> _Task description_:
Would you write out the data below exactly, with every line intact?

Stored data entries
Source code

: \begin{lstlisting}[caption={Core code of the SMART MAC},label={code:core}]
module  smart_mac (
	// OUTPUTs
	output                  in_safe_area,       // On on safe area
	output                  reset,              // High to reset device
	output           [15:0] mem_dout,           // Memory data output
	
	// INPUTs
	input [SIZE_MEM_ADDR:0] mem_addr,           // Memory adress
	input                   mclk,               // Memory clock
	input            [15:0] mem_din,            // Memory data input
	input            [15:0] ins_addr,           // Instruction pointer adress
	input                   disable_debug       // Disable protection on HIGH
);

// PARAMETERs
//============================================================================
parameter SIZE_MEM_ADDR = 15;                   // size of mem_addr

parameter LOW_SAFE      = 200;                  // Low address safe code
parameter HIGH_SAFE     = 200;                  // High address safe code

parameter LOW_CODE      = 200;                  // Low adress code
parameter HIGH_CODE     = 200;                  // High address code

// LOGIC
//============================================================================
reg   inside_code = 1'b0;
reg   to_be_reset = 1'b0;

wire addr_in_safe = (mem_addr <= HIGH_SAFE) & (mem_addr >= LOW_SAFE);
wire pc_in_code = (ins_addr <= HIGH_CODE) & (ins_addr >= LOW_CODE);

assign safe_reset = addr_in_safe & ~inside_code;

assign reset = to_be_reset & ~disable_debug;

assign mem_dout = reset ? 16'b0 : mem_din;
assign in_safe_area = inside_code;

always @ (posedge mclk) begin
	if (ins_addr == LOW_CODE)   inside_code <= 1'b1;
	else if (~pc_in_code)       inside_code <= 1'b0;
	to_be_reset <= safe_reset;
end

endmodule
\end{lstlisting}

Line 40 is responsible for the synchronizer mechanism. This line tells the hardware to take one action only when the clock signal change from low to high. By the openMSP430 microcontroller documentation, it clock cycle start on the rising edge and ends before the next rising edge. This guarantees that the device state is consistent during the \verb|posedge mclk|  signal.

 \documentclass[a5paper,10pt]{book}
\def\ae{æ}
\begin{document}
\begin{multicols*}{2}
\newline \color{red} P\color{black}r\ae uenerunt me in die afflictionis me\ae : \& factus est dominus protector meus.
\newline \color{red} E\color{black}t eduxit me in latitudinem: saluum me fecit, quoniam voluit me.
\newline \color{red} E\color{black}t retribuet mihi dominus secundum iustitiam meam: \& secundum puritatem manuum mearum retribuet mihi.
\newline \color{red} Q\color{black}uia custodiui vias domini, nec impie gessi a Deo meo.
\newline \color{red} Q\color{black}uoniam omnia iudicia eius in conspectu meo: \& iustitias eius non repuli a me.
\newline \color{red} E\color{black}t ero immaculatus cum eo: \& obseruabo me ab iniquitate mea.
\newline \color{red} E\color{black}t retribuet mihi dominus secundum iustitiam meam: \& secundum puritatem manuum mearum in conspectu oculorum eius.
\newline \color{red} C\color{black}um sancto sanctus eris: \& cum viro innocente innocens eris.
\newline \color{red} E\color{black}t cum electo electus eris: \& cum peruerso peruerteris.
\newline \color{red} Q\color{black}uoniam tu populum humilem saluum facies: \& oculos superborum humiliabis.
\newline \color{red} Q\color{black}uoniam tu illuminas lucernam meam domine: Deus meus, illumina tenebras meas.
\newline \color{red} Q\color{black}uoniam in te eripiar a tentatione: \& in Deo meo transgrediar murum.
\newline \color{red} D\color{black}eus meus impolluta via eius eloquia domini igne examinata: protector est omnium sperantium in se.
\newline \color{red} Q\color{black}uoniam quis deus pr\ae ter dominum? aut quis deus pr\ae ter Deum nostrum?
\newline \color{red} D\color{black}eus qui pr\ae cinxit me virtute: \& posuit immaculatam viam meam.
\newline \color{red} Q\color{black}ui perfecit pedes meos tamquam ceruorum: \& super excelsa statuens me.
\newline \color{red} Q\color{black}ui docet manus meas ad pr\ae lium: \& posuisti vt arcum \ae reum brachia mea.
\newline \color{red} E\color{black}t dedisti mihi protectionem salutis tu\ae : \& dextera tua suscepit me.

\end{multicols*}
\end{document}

> _Solution to the problem_:
Source code

: \begin{lstlisting}[caption={Core code of the SMART MAC},label={code:core}]
module  smart_mac (
	// OUTPUTs
	output                  in_safe_area,       // On on safe area
	output                  reset,              // High to reset device
	output           [15:0] mem_dout,           // Memory data output
	
	// INPUTs
	input [SIZE_MEM_ADDR:0] mem_addr,           // Memory adress
	input                   mclk,               // Memory clock
	input            [15:0] mem_din,            // Memory data input
	input            [15:0] ins_addr,           // Instruction pointer adress
	input                   disable_debug       // Disable protection on HIGH
);

// PARAMETERs
//============================================================================
parameter SIZE_MEM_ADDR = 15;                   // size of mem_addr

parameter LOW_SAFE      = 200;                  // Low address safe code
parameter HIGH_SAFE     = 200;                  // High address safe code

parameter LOW_CODE      = 200;                  // Low adress code
parameter HIGH_CODE     = 200;                  // High address code

// LOGIC
//============================================================================
reg   inside_code = 1'b0;
reg   to_be_reset = 1'b0;

wire addr_in_safe = (mem_addr <= HIGH_SAFE) & (mem_addr >= LOW_SAFE);
wire pc_in_code = (ins_addr <= HIGH_CODE) & (ins_addr >= LOW_CODE);

assign safe_reset = addr_in_safe & ~inside_code;

assign reset = to_be_reset & ~disable_debug;

assign mem_dout = reset ? 16'b0 : mem_din;
assign in_safe_area = inside_code;

always @ (posedge mclk) begin
	if (ins_addr == LOW_CODE)   inside_code <= 1'b1;
	else if (~pc_in_code)       inside_code <= 1'b0;
	to_be_reset <= safe_reset;
end

endmodule
\end{lstlisting}

Line 40 is responsible for the synchronizer mechanism. This line tells the hardware to take one action only when the clock signal change from low to high. By the openMSP430 microcontroller documentation, it clock cycle start on the rising edge and ends before the next rising edge. This guarantees that the device state is consistent during the \verb|posedge mclk|  signal.

 \documentclass[a5paper,10pt]{book}
\def\ae{æ}
\begin{document}
\begin{multicols*}{2}
\newline \color{red} P\color{black}r\ae uenerunt me in die afflictionis me\ae : \& factus est dominus protector meus.
\newline \color{red} E\color{black}t eduxit me in latitudinem: saluum me fecit, quoniam voluit me.
\newline \color{red} E\color{black}t retribuet mihi dominus secundum iustitiam meam: \& secundum puritatem manuum mearum retribuet mihi.
\newline \color{red} Q\color{black}uia custodiui vias domini, nec impie gessi a Deo meo.
\newline \color{red} Q\color{black}uoniam omnia iudicia eius in conspectu meo: \& iustitias eius non repuli a me.
\newline \color{red} E\color{black}t ero immaculatus cum eo: \& obseruabo me ab iniquitate mea.
\newline \color{red} E\color{black}t retribuet mihi dominus secundum iustitiam meam: \& secundum puritatem manuum mearum in conspectu oculorum eius.
\newline \color{red} C\color{black}um sancto sanctus eris: \& cum viro innocente innocens eris.
\newline \color{red} E\color{black}t cum electo electus eris: \& cum peruerso peruerteris.
\newline \color{red} Q\color{black}uoniam tu populum humilem saluum facies: \& oculos superborum humiliabis.
\newline \color{red} Q\color{black}uoniam tu illuminas lucernam meam domine: Deus meus, illumina tenebras meas.
\newline \color{red} Q\color{black}uoniam in te eripiar a tentatione: \& in Deo meo transgrediar murum.
\newline \color{red} D\color{black}eus meus impolluta via eius eloquia domini igne examinata: protector est omnium sperantium in se.
\newline \color{red} Q\color{black}uoniam quis deus pr\ae ter dominum? aut quis deus pr\ae ter Deum nostrum?
\newline \color{red} D\color{black}eus qui pr\ae cinxit me virtute: \& posuit immaculatam viam meam.
\newline \color{red} Q\color{black}ui perfecit pedes meos tamquam ceruorum: \& super excelsa statuens me.
\newline \color{red} Q\color{black}ui docet manus meas ad pr\ae lium: \& posuisti vt arcum \ae reum brachia mea.
\newline \color{red} E\color{black}t dedisti mihi protectionem salutis tu\ae : \& dextera tua suscepit me.

\end{multicols*}
\end{document}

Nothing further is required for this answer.